Return each line of the listing that follows in which the string "главной" can be found.

■ ■ ■ ■ ■

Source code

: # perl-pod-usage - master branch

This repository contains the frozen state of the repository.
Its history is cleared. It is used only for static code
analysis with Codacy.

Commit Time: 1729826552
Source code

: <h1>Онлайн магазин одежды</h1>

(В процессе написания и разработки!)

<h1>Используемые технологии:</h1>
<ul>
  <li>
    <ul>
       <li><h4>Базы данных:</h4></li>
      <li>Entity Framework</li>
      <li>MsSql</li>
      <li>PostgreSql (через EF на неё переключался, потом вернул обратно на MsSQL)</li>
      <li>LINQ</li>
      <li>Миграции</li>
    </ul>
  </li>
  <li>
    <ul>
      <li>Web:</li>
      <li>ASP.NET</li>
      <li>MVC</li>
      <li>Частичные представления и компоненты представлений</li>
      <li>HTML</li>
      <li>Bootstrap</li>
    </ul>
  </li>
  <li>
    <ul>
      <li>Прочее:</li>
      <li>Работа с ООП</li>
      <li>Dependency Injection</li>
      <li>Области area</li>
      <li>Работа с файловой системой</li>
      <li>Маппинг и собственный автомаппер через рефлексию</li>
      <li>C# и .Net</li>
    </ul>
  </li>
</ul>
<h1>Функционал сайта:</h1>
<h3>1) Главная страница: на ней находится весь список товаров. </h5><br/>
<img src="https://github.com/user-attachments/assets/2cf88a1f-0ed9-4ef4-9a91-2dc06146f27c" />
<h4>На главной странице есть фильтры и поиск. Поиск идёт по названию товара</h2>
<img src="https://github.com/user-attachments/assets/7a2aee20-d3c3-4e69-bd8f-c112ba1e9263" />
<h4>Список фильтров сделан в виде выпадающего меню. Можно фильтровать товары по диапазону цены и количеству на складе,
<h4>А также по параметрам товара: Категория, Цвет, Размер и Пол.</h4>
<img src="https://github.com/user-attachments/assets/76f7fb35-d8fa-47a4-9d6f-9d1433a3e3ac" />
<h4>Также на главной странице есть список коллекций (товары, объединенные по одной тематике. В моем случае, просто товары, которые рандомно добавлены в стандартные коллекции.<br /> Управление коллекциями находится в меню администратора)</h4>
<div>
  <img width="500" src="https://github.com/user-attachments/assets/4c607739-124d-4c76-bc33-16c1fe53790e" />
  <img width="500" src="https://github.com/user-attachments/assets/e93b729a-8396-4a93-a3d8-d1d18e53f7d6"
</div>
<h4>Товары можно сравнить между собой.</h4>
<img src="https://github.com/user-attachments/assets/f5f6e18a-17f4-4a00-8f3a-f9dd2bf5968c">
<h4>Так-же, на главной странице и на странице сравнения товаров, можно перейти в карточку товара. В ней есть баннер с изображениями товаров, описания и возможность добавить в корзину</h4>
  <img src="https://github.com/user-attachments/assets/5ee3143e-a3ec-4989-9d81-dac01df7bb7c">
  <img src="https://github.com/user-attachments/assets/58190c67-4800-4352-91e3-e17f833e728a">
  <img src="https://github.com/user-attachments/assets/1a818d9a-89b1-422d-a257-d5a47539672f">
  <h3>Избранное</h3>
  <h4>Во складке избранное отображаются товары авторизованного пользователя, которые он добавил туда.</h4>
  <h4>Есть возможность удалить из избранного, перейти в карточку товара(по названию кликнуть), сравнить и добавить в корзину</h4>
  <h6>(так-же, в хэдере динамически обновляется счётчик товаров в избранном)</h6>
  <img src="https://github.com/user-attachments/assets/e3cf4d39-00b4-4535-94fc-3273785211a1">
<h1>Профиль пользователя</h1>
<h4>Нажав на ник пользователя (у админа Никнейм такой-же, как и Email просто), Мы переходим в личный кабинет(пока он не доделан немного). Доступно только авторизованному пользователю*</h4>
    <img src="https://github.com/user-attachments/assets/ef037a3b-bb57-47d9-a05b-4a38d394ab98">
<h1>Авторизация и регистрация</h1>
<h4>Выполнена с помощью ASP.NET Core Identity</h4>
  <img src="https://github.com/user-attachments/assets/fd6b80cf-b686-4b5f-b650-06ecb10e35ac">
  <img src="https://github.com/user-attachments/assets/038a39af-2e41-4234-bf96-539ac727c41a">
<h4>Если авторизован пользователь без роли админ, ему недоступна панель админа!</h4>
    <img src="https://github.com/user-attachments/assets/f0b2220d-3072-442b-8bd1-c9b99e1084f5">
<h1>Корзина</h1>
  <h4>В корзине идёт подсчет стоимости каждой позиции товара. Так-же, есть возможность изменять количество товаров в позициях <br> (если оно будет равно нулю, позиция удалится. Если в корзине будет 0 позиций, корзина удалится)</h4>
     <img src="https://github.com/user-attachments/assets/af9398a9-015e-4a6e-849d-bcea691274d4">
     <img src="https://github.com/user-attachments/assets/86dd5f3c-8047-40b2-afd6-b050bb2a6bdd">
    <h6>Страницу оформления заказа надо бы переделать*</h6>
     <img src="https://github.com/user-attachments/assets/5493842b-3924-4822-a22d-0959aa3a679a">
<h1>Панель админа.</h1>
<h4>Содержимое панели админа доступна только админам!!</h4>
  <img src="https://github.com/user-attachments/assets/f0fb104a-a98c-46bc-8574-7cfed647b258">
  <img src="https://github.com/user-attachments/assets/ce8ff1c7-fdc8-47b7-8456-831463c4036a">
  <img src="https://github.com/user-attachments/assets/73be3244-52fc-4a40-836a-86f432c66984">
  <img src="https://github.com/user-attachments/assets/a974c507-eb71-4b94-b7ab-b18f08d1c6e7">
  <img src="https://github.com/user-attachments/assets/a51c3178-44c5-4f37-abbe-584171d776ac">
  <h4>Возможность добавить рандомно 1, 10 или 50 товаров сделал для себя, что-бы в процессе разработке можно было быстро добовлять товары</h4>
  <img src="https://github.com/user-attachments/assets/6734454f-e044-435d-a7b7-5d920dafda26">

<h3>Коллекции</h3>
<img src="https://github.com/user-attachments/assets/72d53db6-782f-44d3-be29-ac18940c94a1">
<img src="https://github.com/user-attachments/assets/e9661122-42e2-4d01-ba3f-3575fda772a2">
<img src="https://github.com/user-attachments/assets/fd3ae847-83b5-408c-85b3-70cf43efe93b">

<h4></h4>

■ ■ ■ ■ ■

* _Answer to the problem_
<h4>На главной странице есть фильтры и поиск. Поиск идёт по названию товара</h2>
<h4>Также на главной странице есть список коллекций (товары, объединенные по одной тематике. В моем случае, просто товары, которые рандомно добавлены в стандартные коллекции.<br /> Управление коллекциями находится в меню администратора)</h4>
<h4>Так-же, на главной странице и на странице сравнения товаров, можно перейти в карточку товара. В ней есть баннер с изображениями товаров, описания и возможность добавить в корзину</h4>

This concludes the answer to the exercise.